ここ数日で読んだ3冊

 「東京プリズン」

東京プリズン

東京プリズン

 米国に留学している1980年の「私」に、作家をしている2009年の「私」が語りかける。不意に視点が行き来する、時空を超えた対話を軸にしながら、留学先の高校でのディベートの授業を迎える。テーマは「天皇の戦争責任」。
 母、死したヘラジカ、ベトナムシャム双生児、そして大君が語る言葉を浴びつつ、一度は敗れた過去のディベートに決着をつける。
 タブーともいえるこのテーマに踏み込み、胸がすく「言葉」を語り得る著者の筆力は凄まじい。折口信夫アニミズムっぽい天皇論はなんとなく曖昧に終わっちゃっても、「私」の物語は完結し得ている。
 ドキドキハラハラするような場面はないのに、読んでる間ずっと心臓はバクバクしてました。久々に小説を「読んだ」気分です。
 
 「鬼談百景」
鬼談百景 (幽BOOKS)

鬼談百景 (幽BOOKS)

 
 構えて読んだけど、あんまり怖くなかった。ホッ。超短編ばっかだからね。
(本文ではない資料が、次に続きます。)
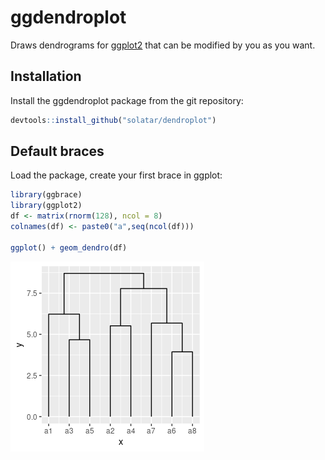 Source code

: # ggdendroplot

Draws dendrograms for [ggplot2](https://ggplot2.tidyverse.org/) that can be modified by you as you want.

## Installation
Install the ggdendroplot package from the git repository:
``` r
devtools::install_github("solatar/dendroplot")
```

## Default braces
Load the package, create your first brace in ggplot:
``` r
library(ggbrace)
library(ggplot2)
df <- matrix(rnorm(128), ncol = 8)
colnames(df) <- paste0("a",seq(ncol(df)))

ggplot() + geom_dendro(df)
```
<img src="readme_files/dendro_down.png"/>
小さくゾクっと。
 
 「あの日からの建築」
あの日からの建築 (集英社新書)

あの日からの建築 (集英社新書)

 タイトルどおり、震災後の取り組みのドキュメンタリー的な内容。地元の人との対話を軸にしようとする姿勢には共感。
 そして、社会と建築家の距離感に身悶えする、震災後の建築家の苦悩がヒシヒシと。